- Problem details -
Each line of the records that includes "modules" should be found and copied.

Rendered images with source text

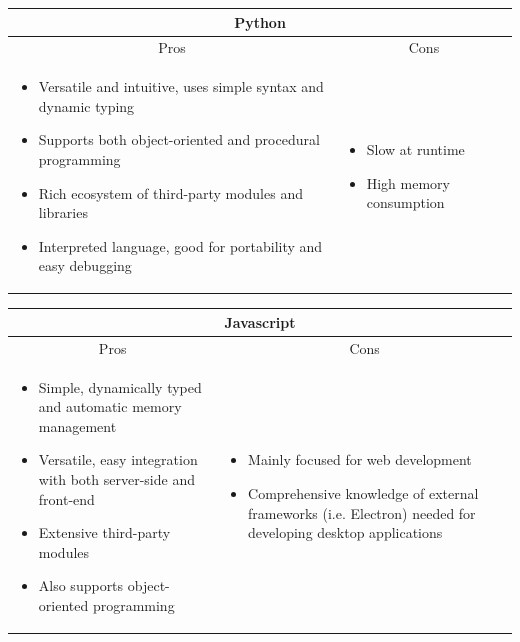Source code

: \documentclass[../main/main.tex]{subfiles}
\begin{document}
\begin{longtable}{ll}
    \toprule
    \multicolumn{2}{c}{Python}\\
    \midrule
    \multicolumn{1}{c}{Pros} & \multicolumn{1}{c}{Cons}\\
    \midrule

    \parbox[t][][t]{0.5\textwidth}{
        \begin{itemize}
            \item Versatile and intuitive, uses simple syntax and dynamic typing
            \item Supports both object-oriented and procedural programming
            \item Rich ecosystem of third-party modules and libraries
            \item Interpreted language, good for portability and easy debugging
        \end{itemize}
    } & \parbox[t][][t]{0.5\textwidth}{
        \begin{itemize}
            \item Slow at runtime
            \item High memory consumption
        \end{itemize}
    }
    \\
    \bottomrule
\end{longtable}

\begin{longtable}{ll}
    \toprule
    \multicolumn{2}{c}{Javascript}\\
    \midrule
    \multicolumn{1}{c}{Pros} & \multicolumn{1}{c}{Cons}\\
    \midrule

    \parbox[t][][t]{0.5\textwidth}{
        \begin{itemize}
            \item Simple, dynamically typed and automatic memory management
            \item Versatile, easy integration with both server-side and front-end
            \item Extensive third-party modules
            \item Also supports object-oriented programming
        \end{itemize}
    } & \parbox[t][][t]{0.5\textwidth}{
        \begin{itemize}
            \item Mainly focused for web development
            \item Comprehensive knowledge of external frameworks (i.e. Electron) needed for developing desktop applications
        \end{itemize}
    }
    \\
    \bottomrule
\end{longtable}
\end{document}
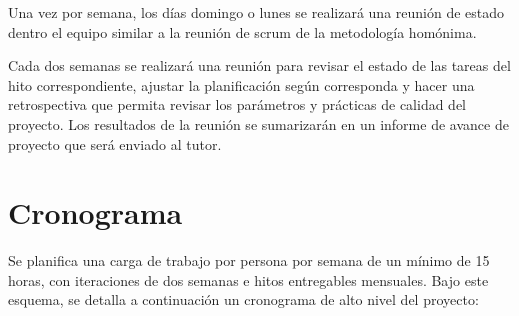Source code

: \documentclass[a4paper,11pt]{article}
\begin{document}
Una vez por semana, los días domingo o lunes se realizará una reunión de estado
dentro el equipo similar a la reunión de scrum \cite{standup} de la
metodología homónima.

Cada dos semanas se realizará una reunión para revisar el estado de las tareas
del hito correspondiente, ajustar la planificación según corresponda y hacer
una retrospectiva \cite{retro} que permita revisar los parámetros y prácticas
de calidad del proyecto. Los resultados de la reunión se sumarizarán en un
informe de avance de proyecto que será enviado al tutor.

\section{Cronograma}

Se planifica una carga de trabajo por persona por semana de un mínimo de 15
horas, con iteraciones de dos semanas e hitos entregables mensuales. Bajo este
esquema, se detalla a continuación un cronograma de alto nivel del proyecto:
\end{document}
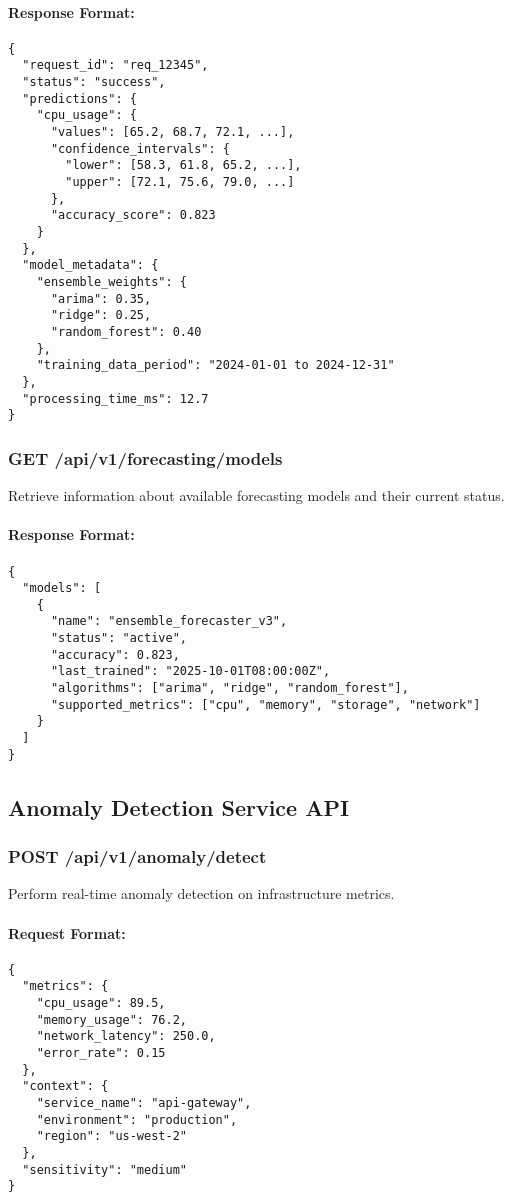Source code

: \paragraph{Response Format:}
\begin{verbatim}
{
  "request_id": "req_12345",
  "status": "success",
  "predictions": {
    "cpu_usage": {
      "values": [65.2, 68.7, 72.1, ...],
      "confidence_intervals": {
        "lower": [58.3, 61.8, 65.2, ...],
        "upper": [72.1, 75.6, 79.0, ...]
      },
      "accuracy_score": 0.823
    }
  },
  "model_metadata": {
    "ensemble_weights": {
      "arima": 0.35,
      "ridge": 0.25,
      "random_forest": 0.40
    },
    "training_data_period": "2024-01-01 to 2024-12-31"
  },
  "processing_time_ms": 12.7
}
\end{verbatim}

\subsubsection{GET /api/v1/forecasting/models}

Retrieve information about available forecasting models and their current status.

\paragraph{Response Format:}
\begin{verbatim}
{
  "models": [
    {
      "name": "ensemble_forecaster_v3",
      "status": "active",
      "accuracy": 0.823,
      "last_trained": "2025-10-01T08:00:00Z",
      "algorithms": ["arima", "ridge", "random_forest"],
      "supported_metrics": ["cpu", "memory", "storage", "network"]
    }
  ]
}
\end{verbatim}

\subsection{Anomaly Detection Service API}

\subsubsection{POST /api/v1/anomaly/detect}

Perform real-time anomaly detection on infrastructure metrics.

\paragraph{Request Format:}
\begin{verbatim}
{
  "metrics": {
    "cpu_usage": 89.5,
    "memory_usage": 76.2,
    "network_latency": 250.0,
    "error_rate": 0.15
  },
  "context": {
    "service_name": "api-gateway",
    "environment": "production",
    "region": "us-west-2"
  },
  "sensitivity": "medium"
}
\end{verbatim}

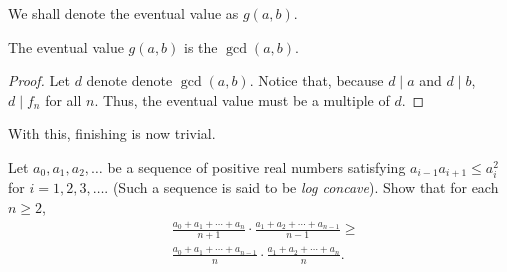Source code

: \documentclass[a4paper, 10pt]{article}
\begin{document}
\begin{solution}
    We shall denote the eventual value as \( g(a, b) \).
    \begin{claim}
        The eventual value \( g(a, b) \) is the \( \gcd{(a, b)} \).
    \end{claim}
    \begin{proof}
        Let \( d \) denote denote \( \gcd{(a, b)} \). Notice that, because \( d
        \mid a \) and \( d \mid b \), \( d \mid f_n \) for all \( n \). Thus,
        the eventual value must be a multiple of \( d \).
    \end{proof}
    With this, finishing is now trivial.
\end{solution}

\begin{chirpbox}
\begin{problemnum}
    Let \( a_0, a_1, a_2, \ldots \) be a sequence of positive real numbers satisfying \( a_{i-1} a_{i+1} \le a_i^2 \) for \( i = 1, 2, 3, \ldots \). (Such a sequence is said to be \textit{log concave}). Show that for each \( n \ge 2 \),
    \begin{align*}
        &\frac{a_0 + a_1 + \cdots + a_n}{n+1} \cdot \frac{a_1 + a_2 + \cdots + a_{n-1}}{n-1} \ge \\
        &\frac{a_0 + a_1 + \cdots + a_{n-1}}{n} \cdot \frac{a_1 + a_2 + \cdots + a_n}{n}
    .\end{align*}
\end{problemnum}
\end{chirpbox}
\end{document}
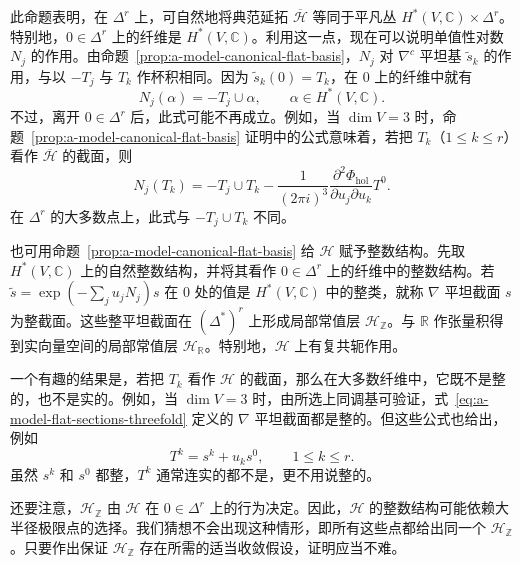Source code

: 此命题表明，在 $\Delta^r$ 上，可自然地将典范延拓 $\overline{\mathcal H}$ 等同于平凡丛 $H^*(V,\mathbb C)\times\Delta^r$。特别地，$0\in\Delta^r$ 上的纤维是 $H^*(V,\mathbb C)$。利用这一点，现在可以说明单值性对数 $N_j$ 的作用。由命题~\ref{prop:a-model-canonical-flat-basis}，$N_j$ 对 $\nabla^c$ 平坦基 $\widetilde s_k$ 的作用，与以 $-T_j$ 与 $T_k$ 作杯积相同。因为 $\widetilde s_k(0)=T_k$，在 $0$ 上的纤维中就有
\begin{equation}\label{eq:a-model-monodromy-boundary-cup}
N_j(\alpha)=-T_j\cup\alpha,\qquad\alpha\in H^*(V,\mathbb C).
\end{equation}
不过，离开 $0\in\Delta^r$ 后，此式可能不再成立。例如，当 $\dim V=3$ 时，命题~\ref{prop:a-model-canonical-flat-basis} 证明中的公式意味着，若把 $T_k$（$1\le k\le r$）看作 $\overline{\mathcal H}$ 的截面，则
\[
N_j(T_k)=-T_j\cup T_k-\frac1{(2\pi i)^3}\frac{\partial^2\Phi_{\mathrm{hol}}}{\partial u_j\partial u_k}T^0.
\]
在 $\Delta^r$ 的大多数点上，此式与 $-T_j\cup T_k$ 不同。

也可用命题~\ref{prop:a-model-canonical-flat-basis} 给 $\mathcal H$ 赋予整数结构。先取 $H^*(V,\mathbb C)$ 上的自然整数结构，并将其看作 $0\in\Delta^r$ 上的纤维中的整数结构。若 $\widetilde s=\exp(-\sum_ju_jN_j)s$ 在 $0$ 处的值是 $H^*(V,\mathbb C)$ 中的整类，就称 $\nabla$ 平坦截面 $s$ 为整截面。这些整平坦截面在 $(\Delta^*)^r$ 上形成局部常值层 $\mathcal H_{\mathbb Z}$。与 $\mathbb R$ 作张量积得到实向量空间的局部常值层 $\mathcal H_{\mathbb R}$。特别地，$\mathcal H$ 上有复共轭作用。

一个有趣的结果是，若把 $T_k$ 看作 $\mathcal H$ 的截面，那么在大多数纤维中，它既不是整的，也不是实的。例如，当 $\dim V=3$ 时，由所选上同调基可验证，式~\eqref{eq:a-model-flat-sections-threefold} 定义的 $\nabla$ 平坦截面都是整的。但这些公式也给出，例如
\[
T^k=s^k+u_ks^0,\qquad1\le k\le r.
\]
虽然 $s^k$ 和 $s^0$ 都整，$T^k$ 通常连实的都不是，更不用说整的。

还要注意，$\mathcal H_{\mathbb Z}$ 由 $\mathcal H$ 在 $0\in\Delta^r$ 上的行为决定。因此，$\mathcal H$ 的整数结构可能依赖大半径极限点的选择。我们猜想不会出现这种情形，即所有这些点都给出同一个 $\mathcal H_{\mathbb Z}$。只要作出保证 $\mathcal H_{\mathbb Z}$ 存在所需的适当收敛假设，证明应当不难。

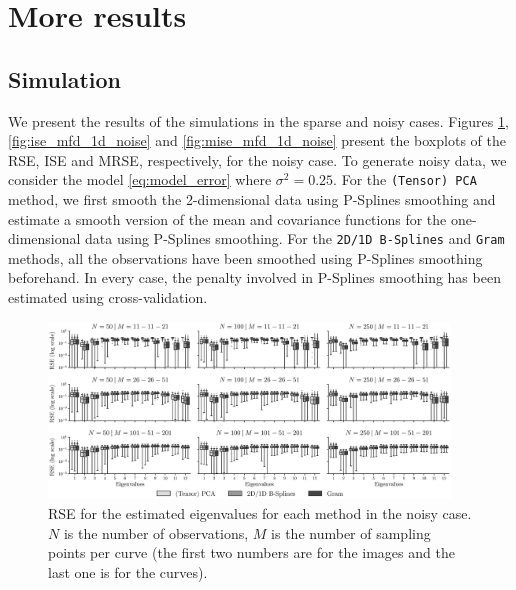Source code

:\section{More results} %
\label{sec:more_results}


\subsection{Simulation} %
\label{sub:simulation}

We present the results of the simulations in the sparse and noisy cases. Figures \ref{fig:logAE_mfd_1d_noise}, \ref{fig:ise_mfd_1d_noise} and \ref{fig:mise_mfd_1d_noise} present the boxplots of the RSE, ISE and MRSE, respectively, for the noisy case. To generate noisy data, we consider the model \eqref{eq:model_error} where $\sigma^2 = 0.25$. For the \texttt{(Tensor) PCA} method, we first smooth the 2-dimensional data using P-Splines smoothing and estimate a smooth version of the mean and covariance functions for the one-dimensional data using P-Splines smoothing. For the \texttt{2D/1D B-Splines} and \texttt{Gram} methods, all the observations have been smoothed using P-Splines smoothing beforehand. In every case, the penalty involved in P-Splines smoothing has been estimated using cross-validation.

\begin{figure}
    \centering
    \includegraphics[width=0.95\textwidth]{figures/AE_noise.eps}
    \caption{RSE for the estimated eigenvalues for each method in the noisy case. $N$ is the number of observations, $M$ is the number of sampling points per curve (the first two numbers are for the images and the last one is for the curves).}
    \label{fig:logAE_mfd_1d_noise}
\end{figure}

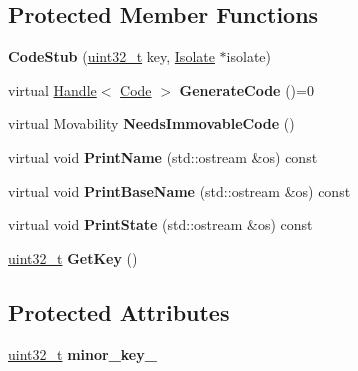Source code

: \subsection*{Protected Member Functions}
\begin{DoxyCompactItemize}
\item 
\mbox{\label{classv8_1_1internal_1_1CodeStub_a7527e954f615542b8eefcf63fd08746e}} 
{\bfseries Code\+Stub} (\mbox{\hyperlink{classuint32__t}{uint32\+\_\+t}} key, \mbox{\hyperlink{classv8_1_1internal_1_1Isolate}{Isolate}} $\ast$isolate)
\item 
\mbox{\label{classv8_1_1internal_1_1CodeStub_af97a144d181a25b3fdc1c35585fed35e}} 
virtual \mbox{\hyperlink{classv8_1_1internal_1_1Handle}{Handle}}$<$ \mbox{\hyperlink{classv8_1_1internal_1_1Code}{Code}} $>$ {\bfseries Generate\+Code} ()=0
\item 
\mbox{\label{classv8_1_1internal_1_1CodeStub_a05fa1e71dd487f1dbb8fa71e57135338}} 
virtual Movability {\bfseries Needs\+Immovable\+Code} ()
\item 
\mbox{\label{classv8_1_1internal_1_1CodeStub_a12037fc4510bac5ae59c8109bc441ba8}} 
virtual void {\bfseries Print\+Name} (std\+::ostream \&os) const
\item 
\mbox{\label{classv8_1_1internal_1_1CodeStub_a14f85cdea1100da28ac97e67bd0aa6eb}} 
virtual void {\bfseries Print\+Base\+Name} (std\+::ostream \&os) const
\item 
\mbox{\label{classv8_1_1internal_1_1CodeStub_aeb27675ad86ee7d36c36a2be4d519132}} 
virtual void {\bfseries Print\+State} (std\+::ostream \&os) const
\item 
\mbox{\label{classv8_1_1internal_1_1CodeStub_adcce9f0c6ec471a2ef53f2561e6889c8}} 
\mbox{\hyperlink{classuint32__t}{uint32\+\_\+t}} {\bfseries Get\+Key} ()
\end{DoxyCompactItemize}
\subsection*{Protected Attributes}
\begin{DoxyCompactItemize}
\item 
\mbox{\label{classv8_1_1internal_1_1CodeStub_acd00f90e85d81d14a76ec8777bef3aa4}} 
\mbox{\hyperlink{classuint32__t}{uint32\+\_\+t}} {\bfseries minor\+\_\+key\+\_\+}
\end{DoxyCompactItemize}
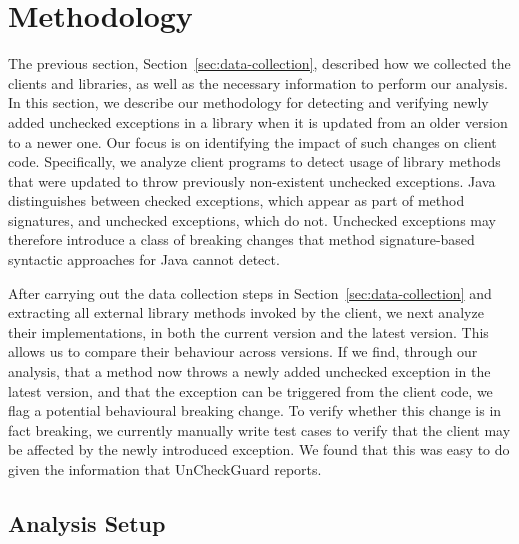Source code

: \chapter{Methodology}
The previous section, Section~\ref{sec:data-collection}, described how we collected the clients and libraries, as well as the necessary information to perform our analysis.
In this section, we describe our methodology for detecting and verifying newly added unchecked exceptions in a library when it is updated from an older version to a newer one. Our focus is on identifying the impact of such changes on client code. Specifically, we analyze client programs to detect usage of library methods that were updated to throw previously non-existent unchecked exceptions. Java distinguishes between checked exceptions, which appear as part of method signatures, and unchecked exceptions, which do not. Unchecked exceptions may therefore introduce a class of breaking changes that method signature-based syntactic approaches for Java cannot detect.

After carrying out the data collection steps in Section~\ref{sec:data-collection} and extracting all external library methods invoked by the client, we next analyze their implementations, in both the current version and the latest version. This allows us to compare their behaviour across versions. If we find, through our analysis, that a method now throws a newly added unchecked exception in the latest version, and that the exception can be triggered from the client code, we flag a potential behavioural breaking change. To verify whether this change is in fact breaking, we currently manually write test cases to verify that the client may be affected by the newly introduced exception. We found that this was easy to do given the information that UnCheckGuard reports.

\section{Analysis Setup}

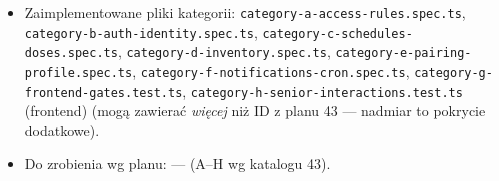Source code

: \documentclass[11pt,a4paper]{article}
\begin{document}
\begin{itemize}[leftmargin=*]
  \item Zaimplementowane pliki kategorii: \texttt{category-a-access-rules.spec.ts},
        \texttt{category-b-auth-identity.spec.ts}, \texttt{category-c-schedules-doses.spec.ts},
        \texttt{category-d-inventory.spec.ts}, \texttt{category-e-pairing-profile.spec.ts},
        \texttt{category-f-notifications-cron.spec.ts},
        \texttt{category-g-frontend-gates.test.ts},
        \texttt{category-h-senior-interactions.test.ts} (frontend)
        (mogą zawierać \emph{więcej} niż ID z planu 43 --- nadmiar to pokrycie dodatkowe).
  \item Do zrobienia wg planu: --- (A--H wg katalogu 43).
\end{itemize}
\end{document}
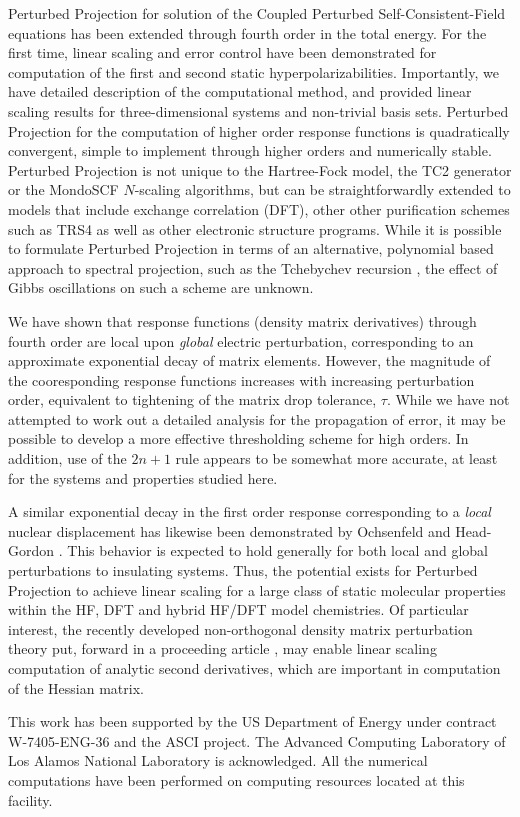 \documentclass[prl,aps,letterpaper,twocolumn,showpacs,twocolumngrid,superbib]{revtex4}
\begin{document}
Perturbed Projection for solution of the Coupled Perturbed Self-Consistent-Field 
equations has been extended through fourth order in the total energy.  For the first time,
linear scaling and error control have been demonstrated for computation of the first
and second static hyperpolarizabilities.  Importantly, we have detailed 
description of the computational method, and provided linear scaling results for 
three-dimensional systems and non-trivial basis sets.  Perturbed Projection for the 
computation of higher order response functions is quadratically convergent, simple 
to implement through higher orders and numerically stable.  Perturbed Projection is 
not unique to the Hartree-Fock model, the TC2 generator or the {\sc MondoSCF} 
$N$-scaling algorithms, but can be straightforwardly extended to models that include 
exchange correlation (DFT), other other purification schemes such as TRS4 \cite{ANiklasson03}
as well as other electronic structure programs.  While it is possible to formulate 
Perturbed Projection in terms of an alternative, polynomial based approach to spectral projection, 
such as the Tchebychev recursion \cite{AVoter96}, the effect of Gibbs oscillations on such a scheme 
are unknown.

We have shown that response functions (density matrix derivatives) through fourth 
order are local upon {\em global} electric perturbation, corresponding to an 
approximate exponential decay of matrix elements.  However, the magnitude of the 
cooresponding response functions increases with increasing perturbation order, equivalent 
to tightening of the matrix drop tolerance, $\tau$.   While we have not attempted to 
work out a detailed analysis for the propagation of error, it may be possible 
to develop a more effective thresholding scheme for high orders. In addition, 
use of the $2 n+1$ rule appears to be somewhat more accurate, at least for the 
systems and properties studied here.

A similar exponential decay in the first order response corresponding to a {\em local} nuclear 
displacement has likewise been demonstrated by Ochsenfeld and Head-Gordon \cite{Ochsenfeld97}. 
This behavior is expected to hold generally for both local and global perturbations to 
insulating systems.  Thus, the potential exists for Perturbed Projection to achieve linear scaling
for a large class of static molecular properties within the HF, DFT and hybrid HF/DFT model 
chemistries. Of particular interest, the recently developed non-orthogonal density matrix perturbation 
theory put, forward in a proceeding article \cite{ANiklasson05a}, may enable linear scaling computation of analytic 
second derivatives, which are important in computation of the Hessian matrix.  

\begin{acknowledgments}
 This work has been supported by the US Department of Energy 
 under contract W-7405-ENG-36 and the ASCI project.  
 The Advanced Computing Laboratory of Los 
 Alamos National Laboratory is acknowledged.
 All the numerical computations have been
 performed on computing resources located at this facility.
\end{acknowledgments}


\end{document}
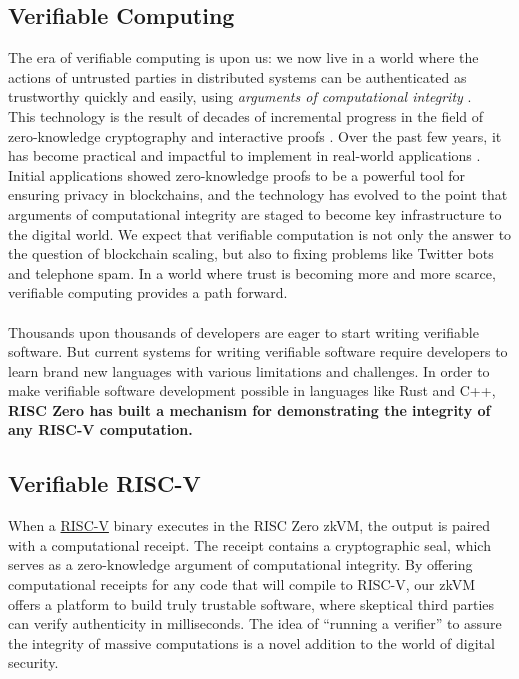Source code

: \documentclass[10pt,letterpaper,titlepage]{article}
\theoremstyle{definition}
\begin{document}
\subsection{Verifiable Computing}
The era of verifiable computing is upon us: we now live in a world where the actions of untrusted parties in distributed systems can be authenticated as trustworthy quickly and easily, using \textit{arguments of computational integrity} \cite{stark}. \\
This technology is the result of decades of incremental progress in the field of zero-knowledge cryptography and interactive proofs \cite{zkp,pcp,iop}. 
Over the past few years, it has become practical and impactful to implement in real-world applications \cite{zcash,ethSTARK}. 
Initial applications showed zero-knowledge proofs to be a powerful tool for ensuring privacy in blockchains, and the technology has evolved to the point that arguments of computational integrity are staged to become key infrastructure to the digital world.
We expect that verifiable computation is not only the answer to the question of blockchain scaling, but also to fixing problems like Twitter bots and telephone spam. 
In a world where trust is becoming more and more scarce, verifiable computing provides a path forward. \\
\\
Thousands upon thousands of developers are eager to start writing verifiable software.
But current systems for writing verifiable software require developers to learn brand new languages with various limitations and challenges. 
In order to make verifiable software development possible in languages like Rust and C++, \textbf{RISC Zero has built a mechanism for demonstrating the integrity of any RISC-V computation.} 

\subsection{Verifiable RISC-V}
When a \href{https://riscv.org/} {RISC-V} binary executes in the RISC Zero zkVM, the output is paired with a computational receipt.
The receipt contains a cryptographic seal, which serves as a zero-knowledge argument of computational integrity. 
By offering computational receipts for any code that will compile to RISC-V, our zkVM offers a platform to build truly trustable software, where skeptical third parties can verify authenticity in milliseconds. The idea of ``running a verifier'' to assure the integrity of massive computations is a novel addition to the world of digital security.
\end{document}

- Exercise result -
            \item Rich ecosystem of third-party modules and libraries
            \item Extensive third-party modules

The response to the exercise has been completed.